「都心では物価が高いので、生活していくのが大変だ」または「地方は物価が安いので、生活費が都心に比べてあまりかからない」と世間で言われていることは、本当なのでしょうか。

お金の扱い方について、都心部と地方部では、違いがないのでしょうか。

連載コラム「地方の生活コストは本当に安いのか?」では、ファイナンシャル・プランナーの高鷲佐織が、実際に東京と地方、両方の生活を経験して感じたことを交えながら、お金に関する情報などをお伝えいたします。

地方で暮らしているなか、仕事等で東京に行った際に、「地方で暮らすっていいですね。オフィスが東京しかないので、地方生活がうらやましいです」とか、「地方に住んでテレワークして、たまに東京のオフィスに出社する生活をしてみたいです」と言われることがあります。毎日オフィスに出社するのではなく、週に1回~2回オフィスに出社すればよく、基本的には自宅およびオフィス以外の場所で仕事をすることが許されている環境であれば、住む場所も自由に選択できるのではないでしょうか。

今回は、東京と地方の家賃を基本として比較してみようと思います。

アンケート調査等の住みたい街ランキングで常に上位にある「中目黒」と、杜の都として東北地方で唯一の政令指定都市である「仙台」をピックアップしました。

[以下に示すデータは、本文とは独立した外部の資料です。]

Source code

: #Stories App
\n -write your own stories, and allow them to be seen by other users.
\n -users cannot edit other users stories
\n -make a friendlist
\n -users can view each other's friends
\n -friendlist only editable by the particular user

物件検索の条件を満たした物件の中で、類似した物件を1つずつ選び、比較してみます。

<物件検索の条件>
【1】中目黒駅または仙台駅から徒歩5分以内
【2】間取り   :1LDK
【3】建物の種類 :マンションおよびアパート(一戸建ては除く)
【4】構造:鉄筋系・鉄骨系・ブロック系(木造は除く)
【5】住宅の築年数:20年以内
【6】バス・トイレ別
【7】室内洗濯機置場あり
【8】エアコン付き
【9】洗面所独立

●中目黒の物件A

中目黒駅から徒歩3分
築17年の5階建てのマンションの中で、部屋は4階
間取り1LDK、専有面積33.6㎡
賃料17万6,000円+管理費・共益費1万2,000円=18万8,000円

●仙台の物件B

仙台駅から徒歩4分
築5年の10階建てのマンションの中で、部屋は9階
間取り1LDK、専有面積31㎡
賃料8万2,000円+管理費・共益費8,500円=9万500円

(注意点)
※敷金・礼金などの初期費用は考慮していません。
※2023年9月24日時点において、実際に空室のある賃貸物件で比較していますが、空室状況や家賃は変動があるため、具体的な物件名は控えさせていただきます。

中目黒の物件Aと仙台の物件Bの差額は、18万8,000円-9万500円=9万7,500円。

仙台在住で、この差額分を東京までの新幹線代に充てるというのはいかがでしょうか。
「東京⇔仙台」間において、えきねっと限定の割引きっぷを利用する。
「やまびこ」乗車の場合・通常価格は片道1万890円。
・えきねっとトクだ値(乗車当日まで申込可能):9,790円(10%OFF)
・お先にトクだ値(13日前までに申込可能):7,610円(30%OFF)
さらに、割引されるお先にトクだ値スペシャル(20日前までに申込可能):5,440円(50%OFF)もありますが、こちらは期間限定となります。

仮に、お先にトクだ値を利用した場合、7,610円×2回(往復)=1万5,220円。
1万5,220円(東京⇔仙台の往復)×6回=9万1,320円(差額97,500円以下)となります。東京⇔仙台の往復が6回以内であれば、「中目黒在住」と「仙台在住+東京オフィスに必要なときのみに出社」は、費用面で大きな差はないようです。

企業によっては、地方移住した社員に対して、東京までの新幹線代も「通勤手当」や「出張手当」、「交通費」等の名目で支給してもらえる場合もあります。ただし、会社都合の転勤による地方在住ではなく、自らの希望により地方移住した場合は、会社から通勤手当等が支給されるとしても上限額が設けられていることもあります。実際に、地方移住して東京のオフィスに月に数回出社する生活を希望している場合は、通勤手当等の規定について、総務部や経理部に確認してみるとよいでしょう。

フルリモートや完全在宅勤務を推奨する企業は減ってきていますが、オフィスに出社する回数を月1回、または週1回などとしている企業もあります。

東京のオフィスに所属したまま「地方暮らし」を経験してみたいと思っている方は、まずは、仙台などの大きな地方都市での暮らしを始めてみるのはいかがでしょうか。家賃という固定費が削減できる分を交通費に充てれば、地方から東京への移動費用の膨らみを抑えて生活できると思います。